Recombinant Staphylococcus epidermidis Endoribonuclease MazF is produced in E. coli and includes an N-terminal 6xHis-tag that makes purification and detection more straightforward. The protein appears to be expressed as a complete construct covering amino acids 1-120. SDS-PAGE analysis confirms purity levels exceeding 90%, which suggests this product may be well-suited for research applications requiring high-quality recombinant proteins.
Endoribonuclease MazF is recognized for its RNA cleavage activity—it seems to recognize and cut RNA at particular sequences. Bacterial stress responses likely involve this enzyme, and researchers have been examining its role in pathways that regulate cell growth. MazF's capacity to target RNA makes it potentially valuable for studies focused on gene expression control and how cells respond to stress.
Potential Applications
Note: The applications listed below are based on what we know about this protein's biological functions, published research, and experience from experts in the field. However, we haven't fully tested all of these applications ourselves yet. We'd recommend running some preliminary tests first to make sure they work for your specific research goals.
Staphylococcus epidermidis MazF is a bacterial toxin protein that functions as a sequence-specific endoribonuclease in toxin-antitoxin systems. The E. coli expression system is homologous to this bacterial protein, significantly increasing the probability of correct folding. MazF requires precise tertiary structure formation for its RNA cleavage activity but does not typically require complex post-translational modifications. The N-terminal 6xHis tag is small (∼2 kDa) and unlikely to sterically interfere with the protein's active site or functional domains. Therefore, this recombinant MazF has a high probability of being correctly folded and functionally active.

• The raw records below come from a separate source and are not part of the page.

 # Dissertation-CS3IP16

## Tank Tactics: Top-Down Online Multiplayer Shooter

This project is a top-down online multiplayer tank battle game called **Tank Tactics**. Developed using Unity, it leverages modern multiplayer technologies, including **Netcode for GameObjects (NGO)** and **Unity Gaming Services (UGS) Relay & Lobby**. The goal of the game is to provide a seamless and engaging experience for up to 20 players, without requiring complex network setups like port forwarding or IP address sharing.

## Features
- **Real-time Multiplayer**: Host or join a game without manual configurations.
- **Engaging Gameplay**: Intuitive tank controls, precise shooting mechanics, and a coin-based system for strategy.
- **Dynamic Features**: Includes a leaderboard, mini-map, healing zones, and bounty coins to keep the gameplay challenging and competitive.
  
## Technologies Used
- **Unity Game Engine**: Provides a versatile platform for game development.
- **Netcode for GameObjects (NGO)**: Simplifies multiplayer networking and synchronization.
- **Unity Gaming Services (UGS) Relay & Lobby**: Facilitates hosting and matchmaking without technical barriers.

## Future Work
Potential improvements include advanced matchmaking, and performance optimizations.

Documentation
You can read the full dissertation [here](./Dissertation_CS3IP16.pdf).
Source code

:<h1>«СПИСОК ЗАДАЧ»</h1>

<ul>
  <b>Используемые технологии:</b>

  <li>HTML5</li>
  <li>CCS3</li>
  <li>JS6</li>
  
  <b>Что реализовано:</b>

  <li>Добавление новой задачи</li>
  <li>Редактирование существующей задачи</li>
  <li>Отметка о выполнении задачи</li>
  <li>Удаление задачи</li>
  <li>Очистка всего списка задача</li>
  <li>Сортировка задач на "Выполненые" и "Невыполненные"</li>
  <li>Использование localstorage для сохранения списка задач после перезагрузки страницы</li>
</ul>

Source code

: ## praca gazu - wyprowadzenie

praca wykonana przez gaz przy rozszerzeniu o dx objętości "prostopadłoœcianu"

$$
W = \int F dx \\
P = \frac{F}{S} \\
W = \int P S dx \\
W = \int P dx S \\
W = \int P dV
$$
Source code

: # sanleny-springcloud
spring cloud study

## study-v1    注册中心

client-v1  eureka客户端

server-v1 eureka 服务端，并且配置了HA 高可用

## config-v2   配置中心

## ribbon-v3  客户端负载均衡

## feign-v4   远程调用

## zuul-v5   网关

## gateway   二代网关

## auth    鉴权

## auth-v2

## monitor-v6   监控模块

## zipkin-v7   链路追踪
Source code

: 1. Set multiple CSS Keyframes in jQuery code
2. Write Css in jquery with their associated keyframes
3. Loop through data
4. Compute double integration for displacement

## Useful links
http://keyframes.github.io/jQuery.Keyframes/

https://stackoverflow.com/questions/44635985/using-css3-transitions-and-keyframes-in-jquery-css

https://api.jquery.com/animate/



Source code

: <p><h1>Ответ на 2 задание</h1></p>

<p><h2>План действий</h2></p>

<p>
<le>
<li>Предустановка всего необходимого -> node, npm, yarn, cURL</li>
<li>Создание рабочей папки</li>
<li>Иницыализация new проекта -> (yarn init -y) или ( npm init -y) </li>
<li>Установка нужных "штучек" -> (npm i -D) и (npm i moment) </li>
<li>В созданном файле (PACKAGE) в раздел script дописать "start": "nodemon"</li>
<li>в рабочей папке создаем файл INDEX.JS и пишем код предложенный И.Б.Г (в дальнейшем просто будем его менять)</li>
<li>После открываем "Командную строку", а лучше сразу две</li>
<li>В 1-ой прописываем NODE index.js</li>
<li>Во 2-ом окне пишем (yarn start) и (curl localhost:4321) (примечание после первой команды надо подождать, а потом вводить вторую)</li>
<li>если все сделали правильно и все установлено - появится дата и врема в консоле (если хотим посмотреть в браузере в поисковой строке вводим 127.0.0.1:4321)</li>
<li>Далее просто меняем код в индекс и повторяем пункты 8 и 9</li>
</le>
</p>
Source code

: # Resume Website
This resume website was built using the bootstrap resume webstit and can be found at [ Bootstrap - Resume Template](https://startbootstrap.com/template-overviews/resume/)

1. Protein-Protein Interaction Studies Using His-Tag Affinity Purification
The native bacterial expression system and small tag support authentic protein-protein interactions with minimal interference. This application is conditionally suitable but requires validation of protein folding. If properly folded, this recombinant MazF is highly suitable for studying interactions with potential regulatory partners, including its cognate antitoxin MazE. Pull-down assays can reliably identify physiological interactors involved in toxin-antitoxin regulation. The >90% purity minimizes non-specific binding. If misfolded, any interaction data is invalid.
2. Biochemical Characterization and Enzyme Kinetics Analysis
This is a priority application for validating functional activity. The protein can be used in ribonuclease assays with specific RNA substrates to determine cleavage specificity, kinetic parameters (Km, Vmax), and optimal reaction conditions. Thermal stability and pH optimum studies can characterize the enzyme's biochemical properties. Perform a pre-experiment first.
3. Antibody Development and Immunological Applications
This recombinant MazF serves as an excellent immunogen for generating specific antibodies against S. epidermidis MazF. The full-length sequence ensures comprehensive epitope coverage. The high purity (>90%) minimizes antibodies against contaminants. These antibodies will be valuable for detecting MazF expression in bacterial cultures.
4. Comparative Structure-Function Studies
This protein is ideal for comparative studies with MazF homologs from other bacterial species after its folding and activity have been validated. The properly folded, active enzyme enables meaningful functional comparisons across bacterial species and mutagenesis studies. Functional comparisons of cleavage specificity, inhibitor sensitivity, and kinetic parameters can reveal evolutionary adaptations in toxin-antitoxin systems. Site-directed mutagenesis studies can identify critical residues for catalytic activity.
Final Recommendation & Action Plan
This recombinant MazF expressed in its homologous E. coli system with a minimal His-tag is highly likely to be properly folded and functionally active, making it suitable for all proposed applications. The recommended approach is to begin with Application 2 (Biochemical Characterization) to confirm ribonuclease activity with specific RNA substrates and establish kinetic parameters. Once activity is validated, proceed confidently with Applications 1, 3, and 4 for interaction studies, antibody development, and comparative analyses. For all applications, the high purity and native folding make this reagent reliable for both structural and functional studies of bacterial toxin-antitoxin systems.